The House Judiciary Committee votes Thursday on legislation aimed at stopping websites that feature pirated movies, TV shows, books and music.
Supporters say it’s the right way to stop rampant piracy on the Web and protect artistic content. Critics say it will kill the Internet as we know it.
It’s Tinseltown versus Silicon Valley. Two anti-piracy bills in the House and Senate are responsible for the battle royal.
One is called “Protect IP.” The other is the “Stop Online Piracy Act,” or SOPA. The bills give the government more power to ferret out and stop “rogue” Internet sites from trafficking in unauthorized goods, like pirated movies.
The Motion Picture Association of America and the Director’s Guild support the legislation. They’ve been at war with Internet pirates for years.
Mike Nugent directs Creative America, an advocacy group started by seven movie studios. He says the industry is after "the criminals who operate really bad websites on the Internet that have stolen content and that use modern technology to distribute this content to viewers, often on the first day of theatrical release, within the minutes after the TV show is aired." Nugent says the anti-piracy legislation will help keep Hollywood robust and fruitful by protecting intellectual property.
But civil liberties groups and tech companies like Google and Facebook say Protect IP and SOPA will have the opposite effect online. Parker Higgins, an activist with the Electronic Frontier Foundation, says "sites like Etsy or Flickr or Vimeo, which hosts videos, those could be seen as possibly dedicated to infringement. If five, six years ago, SOPA were law, we wouldn’t have YouTube today."
Both sides are harnessing the lobbying power of the Web to make their case as the anti-piracy legislation moves through Congress. And the House Judiciary Committee is hearing from all sides.
The challenge is how to shut down foreign websites that sell counterfeit goods and bootleg movies. Under SOPA, the Justice Department presents its case to a federal judge for permission to block Internet sites that infringe on copyrights.

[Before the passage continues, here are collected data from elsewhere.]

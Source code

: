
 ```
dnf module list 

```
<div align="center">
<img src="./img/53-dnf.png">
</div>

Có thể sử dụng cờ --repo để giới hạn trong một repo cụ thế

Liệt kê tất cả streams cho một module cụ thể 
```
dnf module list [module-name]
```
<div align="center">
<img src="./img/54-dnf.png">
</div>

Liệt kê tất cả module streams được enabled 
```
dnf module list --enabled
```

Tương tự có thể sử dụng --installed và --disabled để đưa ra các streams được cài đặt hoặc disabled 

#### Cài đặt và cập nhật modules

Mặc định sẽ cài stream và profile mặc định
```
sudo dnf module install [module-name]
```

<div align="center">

Michael Macleod-Ball, with the American Civil Liberties Union, says the impact isn't just on sites with infringing content. "We agree that there ought to be mechanisms available to take down infringing content," he says. "But we think in doing so, there will be a lot of non-infringing content that will be impacted by it, taken down from the Internet."
This week, an open letter attacking SOPA appeared in the “New York Times” and “Washington Post,” signed by the co-founders of Google, Yahoo, Twitter, LinkedIn, YouTube and other online leaders. They say SOPA allows the U.S. government to censor the Web the way China and Iran do.

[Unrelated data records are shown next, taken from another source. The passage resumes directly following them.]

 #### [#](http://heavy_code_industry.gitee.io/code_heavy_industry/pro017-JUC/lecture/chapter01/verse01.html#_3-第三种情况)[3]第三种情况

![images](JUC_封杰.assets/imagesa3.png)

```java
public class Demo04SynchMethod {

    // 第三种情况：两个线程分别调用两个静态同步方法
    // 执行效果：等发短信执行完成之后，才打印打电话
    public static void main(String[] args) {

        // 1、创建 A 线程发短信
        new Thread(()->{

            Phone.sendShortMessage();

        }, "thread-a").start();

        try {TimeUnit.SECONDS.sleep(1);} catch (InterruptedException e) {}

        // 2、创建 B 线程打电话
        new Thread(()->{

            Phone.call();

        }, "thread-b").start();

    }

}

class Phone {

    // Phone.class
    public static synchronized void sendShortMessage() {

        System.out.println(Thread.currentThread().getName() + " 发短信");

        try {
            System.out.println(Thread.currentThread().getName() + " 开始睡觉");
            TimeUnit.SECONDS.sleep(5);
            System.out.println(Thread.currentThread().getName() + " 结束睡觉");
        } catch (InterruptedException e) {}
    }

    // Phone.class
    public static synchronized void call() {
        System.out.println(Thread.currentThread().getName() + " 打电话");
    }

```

The online industry has put that message on the Web, enlisting members of the House Judiciary Committee in a series of Internet spots, including Republican Darrell Issa of Temecula. Issa is offering his own anti-piracy legislation.
Issa’s OPEN Act wouldn’t shut down Internet sites that offer pirated content. Instead, it would require payment sites, but not search engines, to delete links to rogue sites. The enforcer would be the International Trade Commission.

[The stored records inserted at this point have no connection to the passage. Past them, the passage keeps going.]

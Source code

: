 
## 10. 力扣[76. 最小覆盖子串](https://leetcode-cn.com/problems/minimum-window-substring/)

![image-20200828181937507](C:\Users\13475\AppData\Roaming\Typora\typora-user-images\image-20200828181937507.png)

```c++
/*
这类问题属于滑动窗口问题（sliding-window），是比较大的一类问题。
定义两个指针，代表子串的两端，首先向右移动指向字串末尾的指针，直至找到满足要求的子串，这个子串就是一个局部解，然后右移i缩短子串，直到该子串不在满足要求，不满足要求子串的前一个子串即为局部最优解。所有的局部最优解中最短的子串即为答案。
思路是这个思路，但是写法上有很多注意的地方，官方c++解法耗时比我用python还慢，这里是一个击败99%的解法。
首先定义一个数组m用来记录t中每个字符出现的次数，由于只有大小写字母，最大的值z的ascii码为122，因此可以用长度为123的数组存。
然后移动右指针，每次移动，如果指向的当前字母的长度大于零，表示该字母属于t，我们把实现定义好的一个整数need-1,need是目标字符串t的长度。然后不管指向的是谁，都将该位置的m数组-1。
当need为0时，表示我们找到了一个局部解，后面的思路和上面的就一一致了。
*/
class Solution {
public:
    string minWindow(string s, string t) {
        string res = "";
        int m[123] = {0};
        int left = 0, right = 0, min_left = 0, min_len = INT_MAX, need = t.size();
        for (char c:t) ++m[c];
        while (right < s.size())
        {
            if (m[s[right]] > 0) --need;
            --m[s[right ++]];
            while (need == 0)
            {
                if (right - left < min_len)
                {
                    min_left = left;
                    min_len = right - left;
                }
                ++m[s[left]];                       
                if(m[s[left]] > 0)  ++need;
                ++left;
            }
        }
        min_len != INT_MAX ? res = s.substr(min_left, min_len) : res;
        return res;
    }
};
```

Former U.S. Senator Chris Dodd doesn’t like that. He heads up the Motion Picture Association of America and he asks why bring in a new agency to deal with an old problem?
"The federal courts have been dealing with copyrights for 200 years, and done so pretty well," he says. "If it’s not broke, why change it? It's much more burdensome to come and do that."
Dodd has been speaking out for the Stop Online Piracy Act in Hollywood and Washington. The Motion Picture Association has also been pushing that message on Twitter.
The debate over anti-piracy legislation comes up in the House Judiciary Committee at 7 a.m. Thursday. You can watch it online.